Items listed in a dataset:
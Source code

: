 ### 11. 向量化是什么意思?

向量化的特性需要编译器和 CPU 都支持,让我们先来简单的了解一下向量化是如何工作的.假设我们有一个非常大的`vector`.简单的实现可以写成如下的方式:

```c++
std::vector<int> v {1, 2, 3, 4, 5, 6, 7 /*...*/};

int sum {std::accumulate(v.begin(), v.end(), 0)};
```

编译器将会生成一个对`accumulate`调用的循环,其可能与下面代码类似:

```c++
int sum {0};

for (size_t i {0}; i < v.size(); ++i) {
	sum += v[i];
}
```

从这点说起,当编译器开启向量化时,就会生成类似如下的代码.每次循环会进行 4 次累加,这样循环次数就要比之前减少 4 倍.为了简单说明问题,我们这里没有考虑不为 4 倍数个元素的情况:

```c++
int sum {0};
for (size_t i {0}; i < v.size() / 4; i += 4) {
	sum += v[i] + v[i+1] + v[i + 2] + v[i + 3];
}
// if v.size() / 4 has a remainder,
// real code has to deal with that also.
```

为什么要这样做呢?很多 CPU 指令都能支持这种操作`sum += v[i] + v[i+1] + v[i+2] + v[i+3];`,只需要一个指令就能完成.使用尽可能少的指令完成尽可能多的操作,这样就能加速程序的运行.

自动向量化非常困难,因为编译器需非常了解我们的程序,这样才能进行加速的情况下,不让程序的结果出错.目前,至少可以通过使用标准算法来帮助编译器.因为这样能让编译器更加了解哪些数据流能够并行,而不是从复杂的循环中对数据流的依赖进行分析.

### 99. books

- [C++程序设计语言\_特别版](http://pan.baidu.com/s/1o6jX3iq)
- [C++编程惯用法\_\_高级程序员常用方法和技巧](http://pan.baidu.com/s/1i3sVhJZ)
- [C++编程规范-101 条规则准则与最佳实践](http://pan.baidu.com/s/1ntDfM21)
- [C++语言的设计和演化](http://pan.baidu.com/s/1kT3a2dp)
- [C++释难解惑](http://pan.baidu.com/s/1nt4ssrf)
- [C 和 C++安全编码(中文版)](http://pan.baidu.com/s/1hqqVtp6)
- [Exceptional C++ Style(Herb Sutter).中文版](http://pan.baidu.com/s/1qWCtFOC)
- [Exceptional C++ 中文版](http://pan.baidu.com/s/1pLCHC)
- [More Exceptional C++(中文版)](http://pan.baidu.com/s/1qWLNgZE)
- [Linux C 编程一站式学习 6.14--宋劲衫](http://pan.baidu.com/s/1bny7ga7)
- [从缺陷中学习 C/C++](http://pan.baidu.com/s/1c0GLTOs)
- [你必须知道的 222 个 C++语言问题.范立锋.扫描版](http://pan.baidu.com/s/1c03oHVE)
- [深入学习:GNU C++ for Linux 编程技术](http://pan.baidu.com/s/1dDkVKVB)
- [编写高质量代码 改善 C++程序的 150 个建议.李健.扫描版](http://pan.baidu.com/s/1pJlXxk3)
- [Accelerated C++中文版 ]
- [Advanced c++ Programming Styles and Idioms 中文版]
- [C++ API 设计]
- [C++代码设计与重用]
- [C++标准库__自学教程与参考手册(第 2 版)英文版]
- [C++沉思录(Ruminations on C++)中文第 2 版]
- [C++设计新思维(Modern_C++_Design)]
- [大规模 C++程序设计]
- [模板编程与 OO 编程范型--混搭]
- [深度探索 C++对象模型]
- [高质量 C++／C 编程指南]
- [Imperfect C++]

Requirement:
Exactly as they appear, retype the lines from the start of the records through the line containing "- [More Exceptional".

Result of the task:
Source code

: ### 11. 向量化是什么意思?

向量化的特性需要编译器和 CPU 都支持,让我们先来简单的了解一下向量化是如何工作的.假设我们有一个非常大的`vector`.简单的实现可以写成如下的方式:

```c++
std::vector<int> v {1, 2, 3, 4, 5, 6, 7 /*...*/};

int sum {std::accumulate(v.begin(), v.end(), 0)};
```

编译器将会生成一个对`accumulate`调用的循环,其可能与下面代码类似:

```c++
int sum {0};

for (size_t i {0}; i < v.size(); ++i) {
	sum += v[i];
}
```

从这点说起,当编译器开启向量化时,就会生成类似如下的代码.每次循环会进行 4 次累加,这样循环次数就要比之前减少 4 倍.为了简单说明问题,我们这里没有考虑不为 4 倍数个元素的情况:

```c++
int sum {0};
for (size_t i {0}; i < v.size() / 4; i += 4) {
	sum += v[i] + v[i+1] + v[i + 2] + v[i + 3];
}
// if v.size() / 4 has a remainder,
// real code has to deal with that also.
```

为什么要这样做呢?很多 CPU 指令都能支持这种操作`sum += v[i] + v[i+1] + v[i+2] + v[i+3];`,只需要一个指令就能完成.使用尽可能少的指令完成尽可能多的操作,这样就能加速程序的运行.

自动向量化非常困难,因为编译器需非常了解我们的程序,这样才能进行加速的情况下,不让程序的结果出错.目前,至少可以通过使用标准算法来帮助编译器.因为这样能让编译器更加了解哪些数据流能够并行,而不是从复杂的循环中对数据流的依赖进行分析.

### 99. books

- [C++程序设计语言\_特别版](http://pan.baidu.com/s/1o6jX3iq)
- [C++编程惯用法\_\_高级程序员常用方法和技巧](http://pan.baidu.com/s/1i3sVhJZ)
- [C++编程规范-101 条规则准则与最佳实践](http://pan.baidu.com/s/1ntDfM21)
- [C++语言的设计和演化](http://pan.baidu.com/s/1kT3a2dp)
- [C++释难解惑](http://pan.baidu.com/s/1nt4ssrf)
- [C 和 C++安全编码(中文版)](http://pan.baidu.com/s/1hqqVtp6)
- [Exceptional C++ Style(Herb Sutter).中文版](http://pan.baidu.com/s/1qWCtFOC)
- [Exceptional C++ 中文版](http://pan.baidu.com/s/1pLCHC)
- [More Exceptional C++(中文版)](http://pan.baidu.com/s/1qWLNgZE)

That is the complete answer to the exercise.